Randomized controlled trials examining the effects of folic acid supplementation on glycemic control markers published up to March 2021 were detected by searching online databases, including Scopus, PubMed, Embase, and ISI web of science, using a combination of related keywords. Mean change and standard deviation (SD) of the outcome measures were used to estimate the mean difference between the intervention and control groups at follow-up. Meta-regression and non-linear dose-response analysis were conducted to evaluate the association between pooled effect size and folic acid dosage (mg/day) and duration of the intervention (week). From 1814 detected studies, twenty-four studies reported fasting blood glucose (FBG), fasting insulin, hemoglobin A1C (HbA1C), and Homeostatic Model Assessment for Insulin Resistance (HOMA-IR) as an outcome measure.

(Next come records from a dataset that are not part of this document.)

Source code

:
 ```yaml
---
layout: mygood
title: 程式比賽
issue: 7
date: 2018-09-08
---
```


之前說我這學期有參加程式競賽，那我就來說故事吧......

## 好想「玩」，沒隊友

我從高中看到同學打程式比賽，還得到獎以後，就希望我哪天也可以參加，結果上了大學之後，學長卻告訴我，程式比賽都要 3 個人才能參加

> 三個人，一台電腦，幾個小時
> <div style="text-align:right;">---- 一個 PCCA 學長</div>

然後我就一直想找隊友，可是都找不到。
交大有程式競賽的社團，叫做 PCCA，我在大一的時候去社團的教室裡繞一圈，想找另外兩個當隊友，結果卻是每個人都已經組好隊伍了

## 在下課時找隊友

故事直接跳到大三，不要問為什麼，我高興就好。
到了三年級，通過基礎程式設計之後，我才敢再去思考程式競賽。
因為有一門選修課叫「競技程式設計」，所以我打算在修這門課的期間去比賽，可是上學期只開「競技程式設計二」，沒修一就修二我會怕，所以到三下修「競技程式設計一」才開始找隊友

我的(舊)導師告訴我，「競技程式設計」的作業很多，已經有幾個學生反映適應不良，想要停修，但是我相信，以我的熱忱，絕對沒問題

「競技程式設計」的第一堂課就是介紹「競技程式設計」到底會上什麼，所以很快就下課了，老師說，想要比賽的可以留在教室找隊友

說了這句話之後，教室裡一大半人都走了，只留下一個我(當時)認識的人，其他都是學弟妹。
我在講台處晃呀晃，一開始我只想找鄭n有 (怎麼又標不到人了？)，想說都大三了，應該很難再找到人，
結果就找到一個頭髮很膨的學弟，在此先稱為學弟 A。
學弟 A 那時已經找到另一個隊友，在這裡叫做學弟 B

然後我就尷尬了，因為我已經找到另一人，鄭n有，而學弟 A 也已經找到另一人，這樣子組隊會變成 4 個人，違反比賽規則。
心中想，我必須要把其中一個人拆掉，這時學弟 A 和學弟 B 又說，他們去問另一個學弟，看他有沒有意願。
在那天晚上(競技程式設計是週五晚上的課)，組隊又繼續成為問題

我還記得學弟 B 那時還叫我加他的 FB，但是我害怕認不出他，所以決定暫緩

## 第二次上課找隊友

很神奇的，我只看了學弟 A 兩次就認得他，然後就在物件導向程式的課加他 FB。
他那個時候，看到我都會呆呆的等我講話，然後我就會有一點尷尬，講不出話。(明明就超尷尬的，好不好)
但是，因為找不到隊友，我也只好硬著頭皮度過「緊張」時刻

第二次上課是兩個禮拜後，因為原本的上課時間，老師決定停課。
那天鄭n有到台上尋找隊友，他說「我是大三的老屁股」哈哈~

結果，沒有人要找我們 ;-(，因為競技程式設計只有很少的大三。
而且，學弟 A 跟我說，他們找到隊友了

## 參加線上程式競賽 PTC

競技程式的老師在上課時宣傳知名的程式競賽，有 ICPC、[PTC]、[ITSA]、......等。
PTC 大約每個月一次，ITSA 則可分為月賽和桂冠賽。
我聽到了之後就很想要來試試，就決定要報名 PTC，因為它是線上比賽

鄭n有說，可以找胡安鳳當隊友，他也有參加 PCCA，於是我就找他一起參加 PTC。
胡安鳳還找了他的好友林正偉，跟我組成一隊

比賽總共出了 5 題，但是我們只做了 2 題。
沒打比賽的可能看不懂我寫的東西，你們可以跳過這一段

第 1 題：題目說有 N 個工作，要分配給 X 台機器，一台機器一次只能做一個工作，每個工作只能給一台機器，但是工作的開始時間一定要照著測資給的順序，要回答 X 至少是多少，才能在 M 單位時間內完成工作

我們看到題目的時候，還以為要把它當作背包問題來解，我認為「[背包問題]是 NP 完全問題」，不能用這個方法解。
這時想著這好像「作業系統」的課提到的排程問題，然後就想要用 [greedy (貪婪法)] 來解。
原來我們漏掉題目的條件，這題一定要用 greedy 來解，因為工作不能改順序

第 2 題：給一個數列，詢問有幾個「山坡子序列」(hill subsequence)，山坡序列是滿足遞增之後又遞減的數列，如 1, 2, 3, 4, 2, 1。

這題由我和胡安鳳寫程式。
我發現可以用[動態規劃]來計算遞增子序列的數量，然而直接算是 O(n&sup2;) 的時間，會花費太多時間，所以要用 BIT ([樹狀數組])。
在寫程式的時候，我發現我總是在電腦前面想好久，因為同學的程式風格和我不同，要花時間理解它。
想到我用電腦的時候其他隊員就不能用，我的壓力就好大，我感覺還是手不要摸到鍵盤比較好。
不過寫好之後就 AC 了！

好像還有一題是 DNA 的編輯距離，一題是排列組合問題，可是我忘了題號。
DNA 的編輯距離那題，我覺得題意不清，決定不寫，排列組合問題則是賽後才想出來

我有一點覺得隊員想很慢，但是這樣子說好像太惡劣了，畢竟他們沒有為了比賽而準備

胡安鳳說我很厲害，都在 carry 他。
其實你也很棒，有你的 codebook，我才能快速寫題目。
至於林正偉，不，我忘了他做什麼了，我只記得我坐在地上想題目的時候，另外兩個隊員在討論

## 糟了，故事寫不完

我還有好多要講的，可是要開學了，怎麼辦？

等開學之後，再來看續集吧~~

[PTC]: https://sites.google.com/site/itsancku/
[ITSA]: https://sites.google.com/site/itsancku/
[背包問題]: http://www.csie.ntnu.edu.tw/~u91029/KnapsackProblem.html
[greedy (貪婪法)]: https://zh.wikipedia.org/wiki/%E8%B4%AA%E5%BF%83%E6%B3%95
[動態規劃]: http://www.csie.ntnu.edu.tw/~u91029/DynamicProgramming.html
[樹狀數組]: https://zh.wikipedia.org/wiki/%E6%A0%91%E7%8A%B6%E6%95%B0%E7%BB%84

Results revealed significant reductions in FBG (weighted mean difference (WMD): -2.17 mg/dL, 95% CI: -3.69, -0.65, p = 0.005), fasting insulin (WMD: -1.63 pmol/L, 95% CI: -2.53, -0.73, p < 0.001), and HOMA-IR (WMD: -0.40, 95% CI: -0.70, -0.09, p = 0.011) following folic acid supplementation. No significant effect was detected for HbA1C (WMD: -0.27%, 95% CI: -0.73, 0.18, p = 0.246). The dose-response analysis showed that folic acid supplementation significantly changed HOMA-IR (r = -1.30, p-nonlinearity = 0.045) in non-linear fashion. However, meta-regression analysis did not indicate a linear relationship between dose, duration, and absolute changes in FBG, HOMA-IR, and fasting insulin concentrations.
Folic acid supplementation significantly reduces some markers of glycemic control in adults. These reductions were small, which may limit clinical applications for adults with type II diabetes. Further research is necessary to confirm our findings.